The pathogen recognition receptor NOD2 regulates human FOXP3⁺ T cell survival

The expression of pathogen recognition receptors in human FOXP3⁺ T regulatory cells is established, yet the function of these receptors is currently obscure. In the process of studying the function of both peripheral and lamina propria FOXP3⁺ lymphocytes in patients with the human inflammatory bowel disease Crohn's disease, we observed a clear deficiency in the quantity of FOXP3⁺ lymphocytes in patients with disease-associated polymorphisms in the pathogen recognition receptor gene NOD2 . Subsequently, we determined that the NOD2 ligand, muramyl dipeptide (MDP), activates NF-κB in primary human FOXP3⁺ T cells.

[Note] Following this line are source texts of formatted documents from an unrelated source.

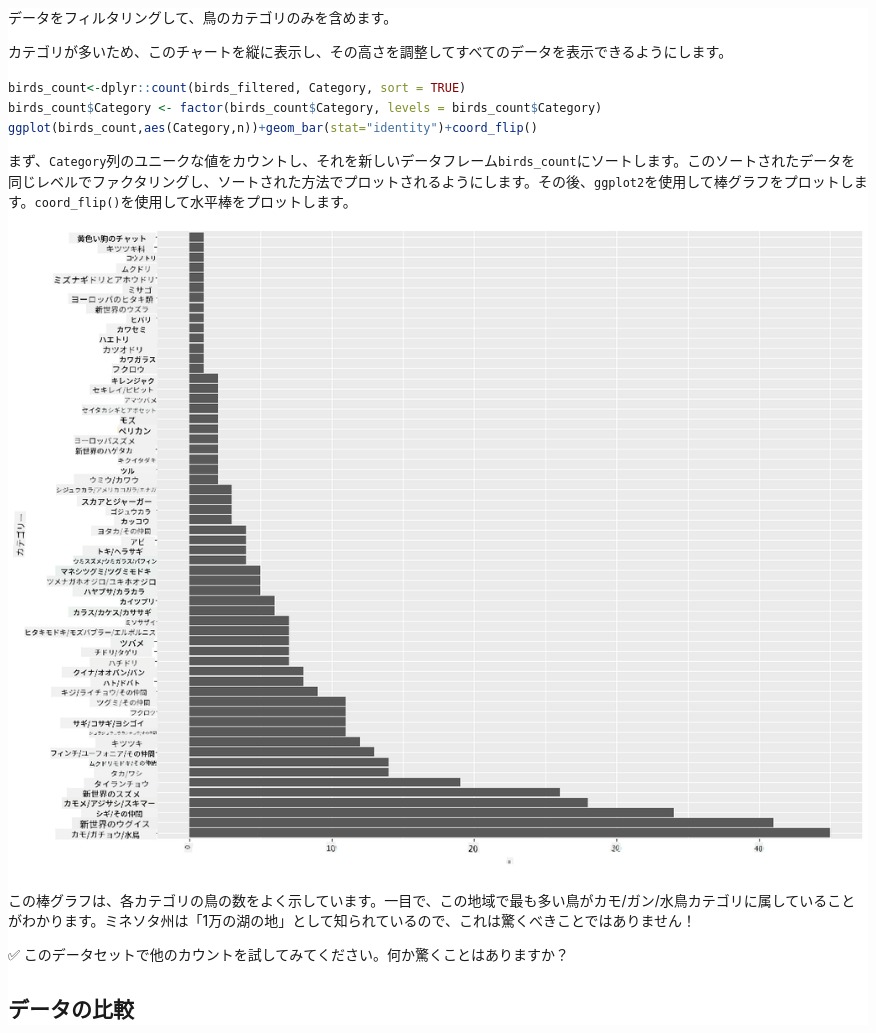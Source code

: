 データをフィルタリングして、鳥のカテゴリのみを含めます。

カテゴリが多いため、このチャートを縦に表示し、その高さを調整してすべてのデータを表示できるようにします。

```r
birds_count<-dplyr::count(birds_filtered, Category, sort = TRUE)
birds_count$Category <- factor(birds_count$Category, levels = birds_count$Category)
ggplot(birds_count,aes(Category,n))+geom_bar(stat="identity")+coord_flip()
```
まず、`Category`列のユニークな値をカウントし、それを新しいデータフレーム`birds_count`にソートします。このソートされたデータを同じレベルでファクタリングし、ソートされた方法でプロットされるようにします。その後、`ggplot2`を使用して棒グラフをプロットします。`coord_flip()`を使用して水平棒をプロットします。

![category-length](../../../../../translated_images/category-length.7e34c296690e85d64f7e4d25a56077442683eca96c4f5b4eae120a64c0755636.ja.png)

この棒グラフは、各カテゴリの鳥の数をよく示しています。一目で、この地域で最も多い鳥がカモ/ガン/水鳥カテゴリに属していることがわかります。ミネソタ州は「1万の湖の地」として知られているので、これは驚くべきことではありません！

✅ このデータセットで他のカウントを試してみてください。何か驚くことはありますか？

## データの比較
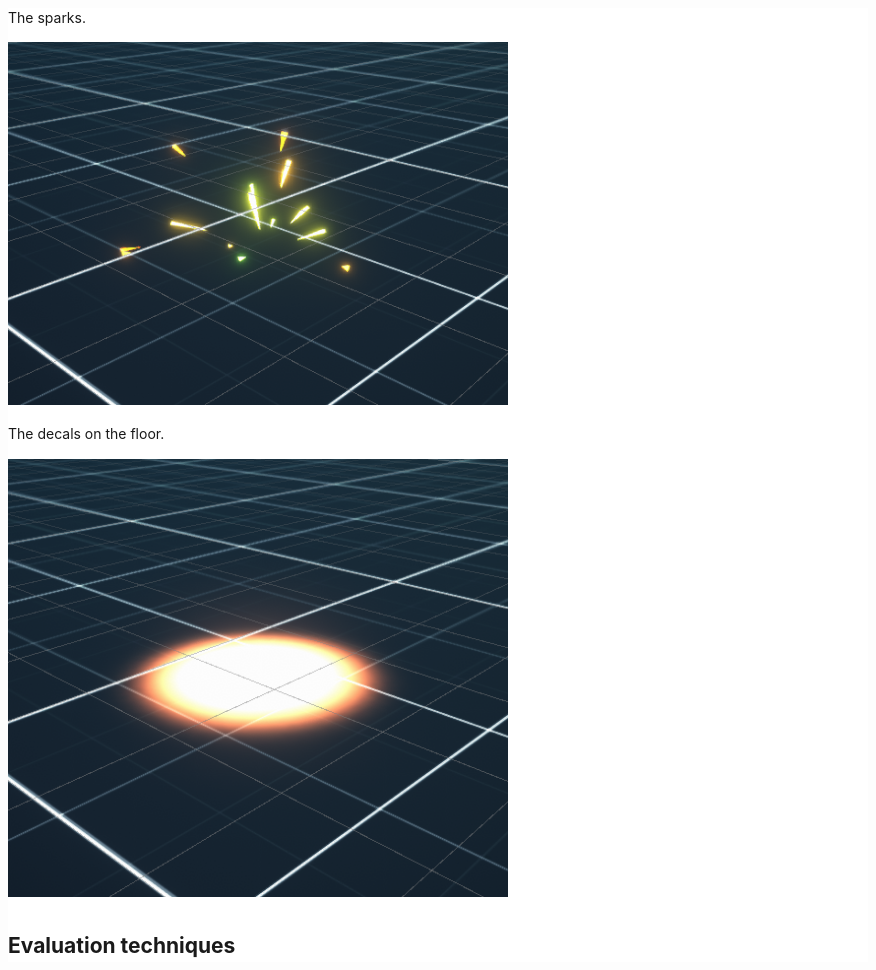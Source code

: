 The sparks.

<img src="Gifs/Particles/5.PNG" alt="Sparks" style="width: 500px;" />

The decals on the floor.

<img src="Gifs/Particles/6.PNG" alt="Decal" style="width: 500px;" />



## Evaluation techniques
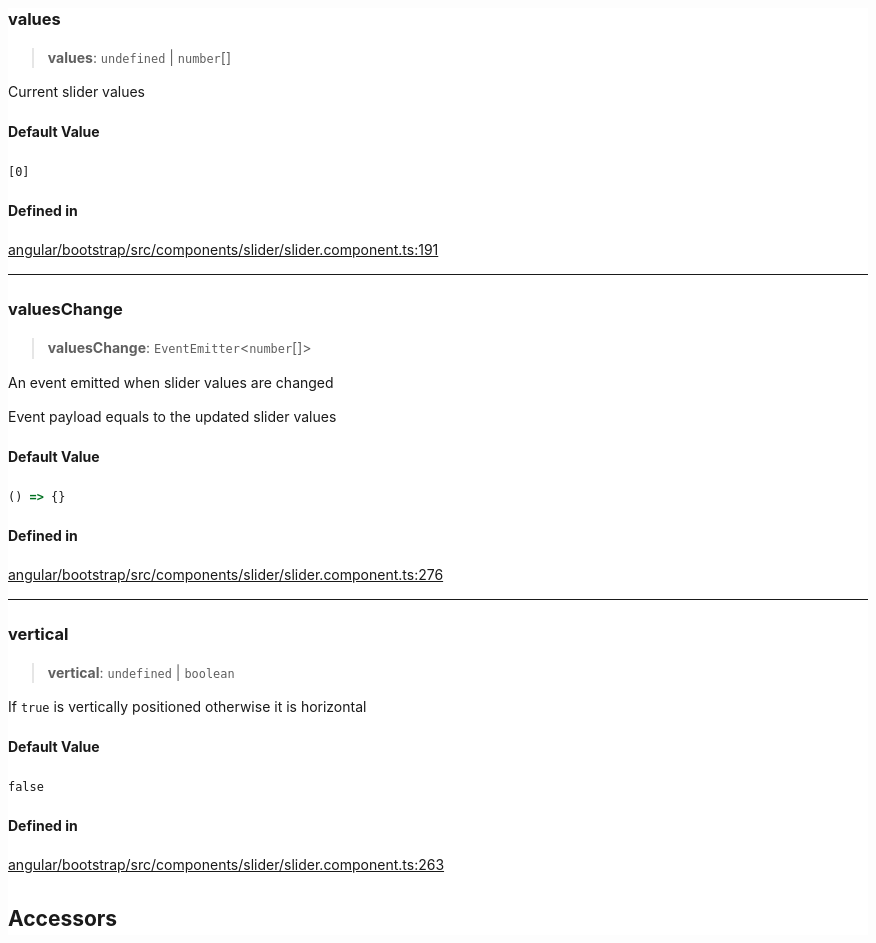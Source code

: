 ### values

> **values**: `undefined` \| `number`[]

Current slider values

#### Default Value

`[0]`

#### Defined in

[angular/bootstrap/src/components/slider/slider.component.ts:191](https://github.com/AmadeusITGroup/AgnosUI/blob/4a1fc363737c36ff7a942ce56cdca607c33d7f4e/angular/bootstrap/src/components/slider/slider.component.ts#L191)

***

### valuesChange

> **valuesChange**: `EventEmitter`\<`number`[]\>

An event emitted when slider values are changed

Event payload equals to the updated slider values

#### Default Value

```ts
() => {}
```

#### Defined in

[angular/bootstrap/src/components/slider/slider.component.ts:276](https://github.com/AmadeusITGroup/AgnosUI/blob/4a1fc363737c36ff7a942ce56cdca607c33d7f4e/angular/bootstrap/src/components/slider/slider.component.ts#L276)

***

### vertical

> **vertical**: `undefined` \| `boolean`

If `true` is vertically positioned otherwise it is horizontal

#### Default Value

`false`

#### Defined in

[angular/bootstrap/src/components/slider/slider.component.ts:263](https://github.com/AmadeusITGroup/AgnosUI/blob/4a1fc363737c36ff7a942ce56cdca607c33d7f4e/angular/bootstrap/src/components/slider/slider.component.ts#L263)

## Accessors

This activation is functionally relevant, as MDP-stimulated human FOXP3⁺ T cells are protected from death receptor Fas-mediated apoptosis. Importantly, apoptosis protection was not evident in MDP-stimulated FOXP3⁺ T cells isolated from a patient with the disease-associated polymorphism. Thus, we propose that one function of pathogen recognition receptors in human T regulatory cells is the protection against death receptor-mediated apoptosis in a Fas ligand-rich environment, such as that of the inflamed intestinal subepithelial space.